Everything about Deep in the Heart feels deliberate, and suggests that extra level of care from its writer-director. While sometimes it does come off as heavy-handed — close-ups of cheerleaders’ panties suggest Larry’s lust, but aren’t as gratuitous as the film’s original disco track “Make Me Come With You Tonight” (penned by Garnett himself) — there are numerous moments where the director lets scenes play out, not to advance the plot, but to establish a vibe. A sweet, inconsequential call between Kathleen and her parents; quiet lessons with various marksmanship instructors; an uninterrupted scene in which she shops for the ideal revolver, feeling their weight and listening to salesmen explain the virtues of different grip materials. This is not a long film at roughly 100 minutes, but it pauses to show the lead-in to and entirety of a 60-second “foxy boxing” match om a scene which doesn’t even involve our lead character. When Kathleen has her hair (Young’s actual locks) chopped off, we watch as the scissors slowly and methodically hack through her thick ponytail. Moments like these never feel like filler, however; they give Deep in the Heart an especially naturalistic feel.

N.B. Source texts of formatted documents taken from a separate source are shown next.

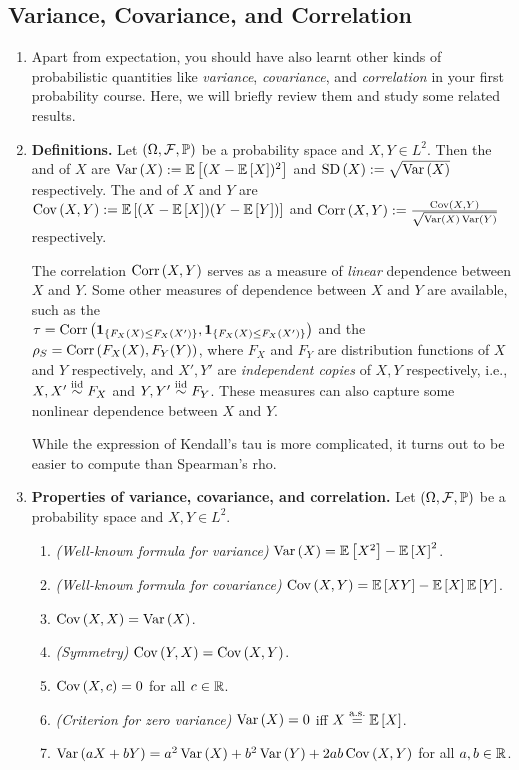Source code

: \subsection{Variance, Covariance, and Correlation}
\begin{enumerate}
\item Apart from expectation, you should have also learnt other kinds of
probabilistic quantities like \emph{variance}, \emph{covariance}, and
\emph{correlation} in your first probability course. Here, we will briefly
review them and study some related results.
\item \textbf{Definitions.} Let \((\Omega,\mathcal{F},\mathbb{P})\) be a probability
space and \(X,Y\in L^2\). Then the  and  of \(X\) are \(\operatorname{Var}\left(X\right):=\mathbb{E}\left[(X-\mathbb{E}\left[X\right])^{2}\right]\) and
\(\operatorname{SD}\left(X\right):=\sqrt{\operatorname{Var}\left(X\right)}\) respectively. The  and 
of \(X\) and \(Y\) are \(\operatorname{Cov}\left(X,Y\right):=\mathbb{E}\left[(X-\mathbb{E}\left[X\right])(Y-\mathbb{E}\left[Y\right])\right]\) and
\(\operatorname{Corr}\left(X,Y\right):=\frac{\operatorname{Cov}\left(X,Y\right)}{\sqrt{\operatorname{Var}\left(X\right)\operatorname{Var}\left(Y\right)}}\) respectively.

\begin{note}
The correlation \(\operatorname{Corr}\left(X,Y\right)\) serves as a measure of \emph{linear} dependence
between \(X\) and \(Y\). Some other measures of dependence between \(X\) and
\(Y\) are available, such as the  \\
\(\tau=\operatorname{Corr}\left(\mathbf{1}_{\left\{F_X(X)\le F_X(X')\right\}},\mathbf{1}_{\left\{F_X(X)\le F_X(X')\right\}}\right)\)
and the  \(\rho_S=\operatorname{Corr}\left(F_X(X),F_Y(Y)\right)\), where \(F_X\)
and \(F_Y\) are distribution functions of \(X\) and \(Y\) respectively, and
\(X',Y'\) are \emph{independent copies} of \(X,Y\) respectively, i.e.,
\(X,X'\overset{\text{iid}}\sim F_X\) and \(Y,Y'\overset{\text{iid}}\sim F_Y\). These measures can also capture some
nonlinear dependence between \(X\) and \(Y\).

While the expression of Kendall's tau is more complicated, it turns out to be
easier to compute than Spearman's rho.
\end{note}
\item\label{it:var-cov-corr-prop} \textbf{Properties of variance, covariance,
and correlation.} Let \((\Omega,\mathcal{F},\mathbb{P})\) be a probability space and
\(X,Y\in L^2\).
\begin{enumerate}
\item \emph{(Well-known formula for variance)} \(\operatorname{Var}\left(X\right)=\mathbb{E}\left[X^{2}\right]-\mathbb{E}\left[X\right]^{2}\).
\item \emph{(Well-known formula for covariance)} \(\operatorname{Cov}\left(X,Y\right)=\mathbb{E}\left[XY\right]-\mathbb{E}\left[X\right]\mathbb{E}\left[Y\right]\).
\item \(\operatorname{Cov}\left(X,X\right)=\operatorname{Var}\left(X\right)\).
\item \emph{(Symmetry)} \(\operatorname{Cov}\left(Y,X\right)=\operatorname{Cov}\left(X,Y\right)\).
\item \(\operatorname{Cov}\left(X,c\right)=0\) for all \(c\in\mathbb{R}\).
\item \emph{(Criterion for zero variance)} \(\operatorname{Var}\left(X\right)=0\) iff \(X\overset{\text{a.s.}}= \mathbb{E}\left[X\right]\).
\item \(\operatorname{Var}\left(aX+bY\right)=a^{2}\operatorname{Var}\left(X\right)+b^{2}\operatorname{Var}\left(Y\right)+2ab\operatorname{Cov}\left(X,Y\right)\) for all \(a,b\in\mathbb{R}\).


\end{enumerate}
\end{enumerate}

Despite excellent performances from its two leads, Deep in the Heart more or less vanished on release in the early 1980s — but given how little has changed in the four decades that have passed since, the film still lands with full impact in 2024. Deep in the Heart joins an ever-growing list of overlooked films that have received a well-deserved second life from Fun City Editions, with strong picture and sound and a generous selection of extra features. Bonus materials include a new commentary by Erica Shultz and Chris O’Neill, an archival interview with the director, and a great essay by film scholar Alexandra Heller-Nicholas, who wrote the definitive book on this genre.